▸ **About this task**
Copy the data below exactly, but not the pictures it contains.
______
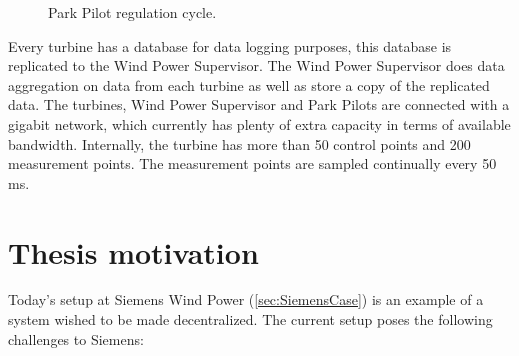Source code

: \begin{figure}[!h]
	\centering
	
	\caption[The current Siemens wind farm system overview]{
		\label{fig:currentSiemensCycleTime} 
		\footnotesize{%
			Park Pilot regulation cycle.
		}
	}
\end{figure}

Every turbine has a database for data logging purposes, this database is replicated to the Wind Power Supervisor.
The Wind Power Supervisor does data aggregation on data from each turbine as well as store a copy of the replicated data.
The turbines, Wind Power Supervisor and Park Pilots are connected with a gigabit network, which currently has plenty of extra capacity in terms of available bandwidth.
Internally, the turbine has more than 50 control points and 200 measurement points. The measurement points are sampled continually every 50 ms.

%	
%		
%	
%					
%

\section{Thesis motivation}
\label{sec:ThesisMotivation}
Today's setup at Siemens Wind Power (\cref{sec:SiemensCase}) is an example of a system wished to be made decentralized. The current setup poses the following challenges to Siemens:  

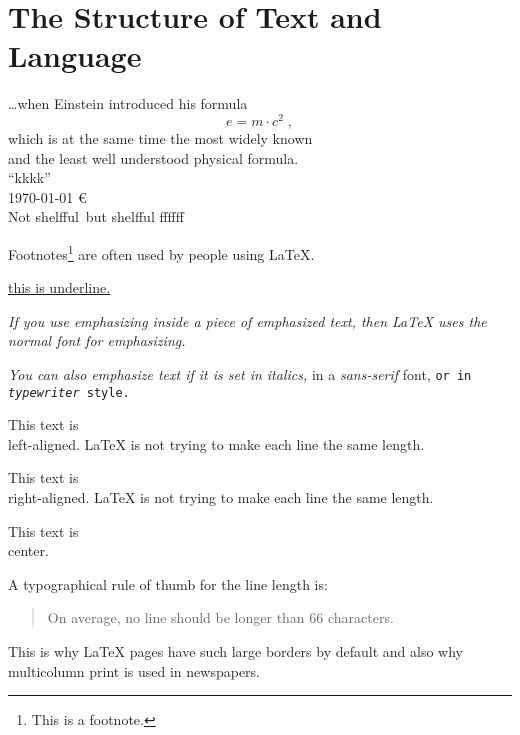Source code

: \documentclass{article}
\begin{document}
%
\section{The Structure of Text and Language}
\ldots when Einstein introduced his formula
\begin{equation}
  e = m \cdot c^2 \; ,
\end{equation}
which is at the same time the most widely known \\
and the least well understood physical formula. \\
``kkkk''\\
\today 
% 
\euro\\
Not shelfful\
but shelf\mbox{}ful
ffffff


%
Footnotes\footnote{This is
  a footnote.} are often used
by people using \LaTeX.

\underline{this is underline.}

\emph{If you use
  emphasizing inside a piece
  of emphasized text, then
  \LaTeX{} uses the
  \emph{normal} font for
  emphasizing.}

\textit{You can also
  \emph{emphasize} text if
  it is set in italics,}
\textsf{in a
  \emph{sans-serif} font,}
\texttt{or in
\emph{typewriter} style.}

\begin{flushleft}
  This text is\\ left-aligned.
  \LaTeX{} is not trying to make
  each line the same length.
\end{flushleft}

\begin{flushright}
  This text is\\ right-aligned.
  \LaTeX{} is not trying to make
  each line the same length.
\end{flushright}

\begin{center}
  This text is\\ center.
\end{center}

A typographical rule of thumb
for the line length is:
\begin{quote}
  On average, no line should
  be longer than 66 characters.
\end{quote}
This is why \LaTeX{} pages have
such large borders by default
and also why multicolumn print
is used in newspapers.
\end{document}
______
▸ **Solution to the exercise**
Source code

: \begin{figure}[!h]
	\centering
	
	\caption[The current Siemens wind farm system overview]{
		\label{fig:currentSiemensCycleTime} 
		\footnotesize{%
			Park Pilot regulation cycle.
		}
	}
\end{figure}

Every turbine has a database for data logging purposes, this database is replicated to the Wind Power Supervisor.
The Wind Power Supervisor does data aggregation on data from each turbine as well as store a copy of the replicated data.
The turbines, Wind Power Supervisor and Park Pilots are connected with a gigabit network, which currently has plenty of extra capacity in terms of available bandwidth.
Internally, the turbine has more than 50 control points and 200 measurement points. The measurement points are sampled continually every 50 ms.

%	
%		
%	
%					
%

\section{Thesis motivation}
\label{sec:ThesisMotivation}
Today's setup at Siemens Wind Power (\cref{sec:SiemensCase}) is an example of a system wished to be made decentralized. The current setup poses the following challenges to Siemens:  

Source code

: \documentclass{article}
\begin{document}
%
\section{The Structure of Text and Language}
\ldots when Einstein introduced his formula
\begin{equation}
  e = m \cdot c^2 \; ,
\end{equation}
which is at the same time the most widely known \\
and the least well understood physical formula. \\
``kkkk''\\
\today 
% 
\euro\\
Not shelfful\
but shelf\mbox{}ful
ffffff


%
Footnotes\footnote{This is
  a footnote.} are often used
by people using \LaTeX.

\underline{this is underline.}

\emph{If you use
  emphasizing inside a piece
  of emphasized text, then
  \LaTeX{} uses the
  \emph{normal} font for
  emphasizing.}

\textit{You can also
  \emph{emphasize} text if
  it is set in italics,}
\textsf{in a
  \emph{sans-serif} font,}
\texttt{or in
\emph{typewriter} style.}

\begin{flushleft}
  This text is\\ left-aligned.
  \LaTeX{} is not trying to make
  each line the same length.
\end{flushleft}

\begin{flushright}
  This text is\\ right-aligned.
  \LaTeX{} is not trying to make
  each line the same length.
\end{flushright}

\begin{center}
  This text is\\ center.
\end{center}

A typographical rule of thumb
for the line length is:
\begin{quote}
  On average, no line should
  be longer than 66 characters.
\end{quote}
This is why \LaTeX{} pages have
such large borders by default
and also why multicolumn print
is used in newspapers.
\end{document}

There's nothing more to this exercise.